I didn't have any troubles using the ELINT sensors, but I've started some testing, just to be sure. And oh boy you're right, the ELINT sensor doesn't detect anything on its own. But if you detect the thermal signature, it will start detecting the EM signatures as well. Active sensor doesn't help, it needs to be passive (EM or thermal, either of them seem to work).
My ELINT ships have thermal sensors, that is why it worked with populations, but I probably missed many active sensor contacts when I didn't detect their thermal signatures. Thanks for pointing that out.
I agree, that we could use an indicator of intelligence points about sensors. And some better way to indicate that an ELINT sensor is gathering data from a source, would be useful. Perhaps just some text under the population's readout, that it's being monitored. It's just slightly better than checking it for intelligence points change, so probably a different approach would be better - maybe a toggle on the map view, to put a suffix after the EM source, something like
EM 40 321 ELINT-5 (with the sensor sensitivity after the dash). Both would probably be best. Maybe someone has a better idea?

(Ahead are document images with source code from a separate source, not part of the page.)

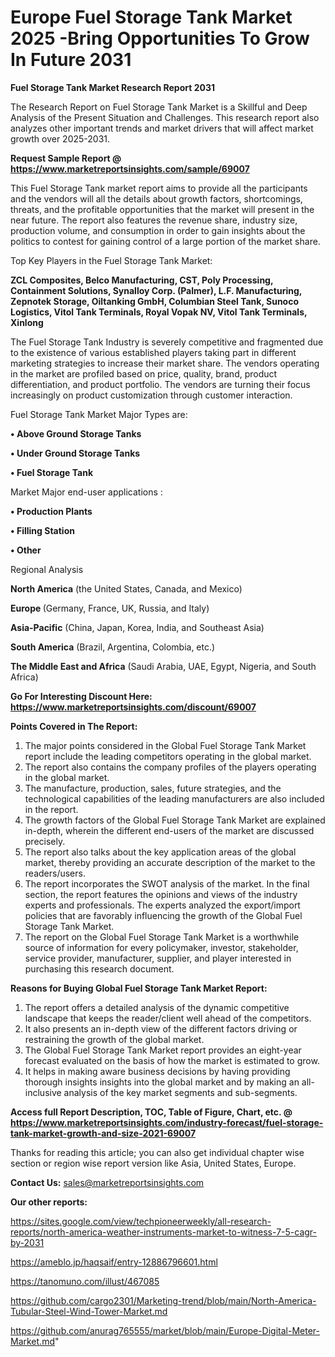 # Europe Fuel Storage Tank Market 2025 -Bring Opportunities To Grow In Future 2031

<strong>Fuel Storage Tank Market Research Report 2031</strong>

The Research Report on Fuel Storage Tank Market is a Skillful and Deep Analysis of the Present Situation and Challenges. This research report also analyzes other important trends and market drivers that will affect market growth over 2025-2031.

<strong>Request Sample Report @ <a href=https://www.marketreportsinsights.com/sample/69007>https://www.marketreportsinsights.com/sample/69007</a></strong>

This Fuel Storage Tank market report aims to provide all the participants and the vendors will all the details about growth factors, shortcomings, threats, and the profitable opportunities that the market will present in the near future. The report also features the revenue share, industry size, production volume, and consumption in order to gain insights about the politics to contest for gaining control of a large portion of the market share.

Top Key Players in the Fuel Storage Tank Market:

<strong>ZCL Composites, Belco Manufacturing, CST, Poly Processing, Containment Solutions, Synalloy Corp. (Palmer), L.F. Manufacturing, Zepnotek Storage, Oiltanking GmbH, Columbian Steel Tank, Sunoco Logistics, Vitol Tank Terminals, Royal Vopak NV, Vitol Tank Terminals, Xinlong</strong>

The Fuel Storage Tank Industry is severely competitive and fragmented due to the existence of various established players taking part in different marketing strategies to increase their market share. The vendors operating in the market are profiled based on price, quality, brand, product differentiation, and product portfolio. The vendors are turning their focus increasingly on product customization through customer interaction.

Fuel Storage Tank Market Major Types are:

<strong>• Above Ground Storage Tanks

• Under Ground Storage Tanks

• Fuel Storage Tank</strong>

Market Major end-user applications :

<strong>• Production Plants

• Filling Station

• Other</strong>

Regional Analysis

</u><strong><b>North America</b></strong> (the United States, Canada, and Mexico)

<strong><b>Europe </b></strong>(Germany, France, UK, Russia, and Italy)

<strong><b>Asia-Pacific</b></strong> (China, Japan, Korea, India, and Southeast Asia)

<strong><b>South America</b></strong> (Brazil, Argentina, Colombia, etc.)

<strong><b>The Middle East and Africa</b></strong> (Saudi Arabia, UAE, Egypt, Nigeria, and South Africa)

<strong>Go For Interesting Discount Here: <a href=https://www.marketreportsinsights.com/discount/69007>https://www.marketreportsinsights.com/discount/69007</a></strong>

<strong>Points Covered in The Report:</strong>
<ol>
  <li>The major points considered in the Global Fuel Storage Tank Market report include the leading competitors operating in the global market.</li>
  <li>The report also contains the company profiles of the players operating in the global market.</li>
  <li>The manufacture, production, sales, future strategies, and the technological capabilities of the leading manufacturers are also included in the report.</li>
  <li>The growth factors of the Global Fuel Storage Tank Market are explained in-depth, wherein the different end-users of the market are discussed precisely.</li>
  <li>The report also talks about the key application areas of the global market, thereby providing an accurate description of the market to the readers/users.</li>
  <li>The report incorporates the SWOT analysis of the market. In the final section, the report features the opinions and views of the industry experts and professionals. The experts analyzed the export/import policies that are favorably influencing the growth of the Global Fuel Storage Tank Market.</li>
  <li>The report on the Global Fuel Storage Tank Market is a worthwhile source of information for every policymaker, investor, stakeholder, service provider, manufacturer, supplier, and player interested in purchasing this research document.</li>
</ol>
<strong>Reasons for Buying Global Fuel Storage Tank Market Report:</strong>

<ol>
  <li>The report offers a detailed analysis of the dynamic competitive landscape that keeps the reader/client well ahead of the competitors.</li>
  <li>It also presents an in-depth view of the different factors driving or restraining the growth of the global market.</li>
  <li>The Global Fuel Storage Tank Market report provides an eight-year forecast evaluated on the basis of how the market is estimated to grow.</li>
  <li>It helps in making aware business decisions by having providing thorough insights insights into the global market and by making an all-inclusive analysis of the key market segments and sub-segments.</li>
</ol>
<strong>Access full Report Description, TOC, Table of Figure, Chart, etc. @ <a href=https://www.marketreportsinsights.com/industry-forecast/fuel-storage-tank-market-growth-and-size-2021-69007>https://www.marketreportsinsights.com/industry-forecast/fuel-storage-tank-market-growth-and-size-2021-69007</a></strong>


Thanks for reading this article; you can also get individual chapter wise section or region wise report version like Asia, United States, Europe.

<strong>Contact Us:</strong>
sales@marketreportsinsights.com

<strong>Our other reports:</strong>

<a href=https://sites.google.com/view/techpioneerweekly/all-research-reports/north-america-weather-instruments-market-to-witness-7-5-cagr-by-2031>https://sites.google.com/view/techpioneerweekly/all-research-reports/north-america-weather-instruments-market-to-witness-7-5-cagr-by-2031</a>

<a href=https://ameblo.jp/haqsaif/entry-12886796601.html>https://ameblo.jp/haqsaif/entry-12886796601.html</a>

<a href=https://tanomuno.com/illust/467085>https://tanomuno.com/illust/467085</a>

<a href=https://github.com/cargo2301/Marketing-trend/blob/main/North-America-Tubular-Steel-Wind-Tower-Market.md>https://github.com/cargo2301/Marketing-trend/blob/main/North-America-Tubular-Steel-Wind-Tower-Market.md</a>

<a href=https://github.com/anurag765555/market/blob/main/Europe-Digital-Meter-Market.md>https://github.com/anurag765555/market/blob/main/Europe-Digital-Meter-Market.md</a>"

So I SM-edited in my current compact EM sensor (and took out a big chunk of the fuel allowance) on my intel ship. It detects the targets. I'm still not seeing any evidence of intel points accruing after a few (grindingly slow) days of time advancing. The wiki claims the expectation should be one point per day?
The population intel points are still reporting zero. I'm not sure where I'd even find the points counted against "AS #8", but I'm certainly not seeing any reported.
Going to try flying away and then flying back, though I would be a bit surprised if that helped.
I've tested that SM-ing sensors on a ship in orbit, I didn't need to move it around. If your ship has only passive thermal sensors and the ELINT sensor, and you detect the EM signature of something, that probably means you're getting the intelligence data from it.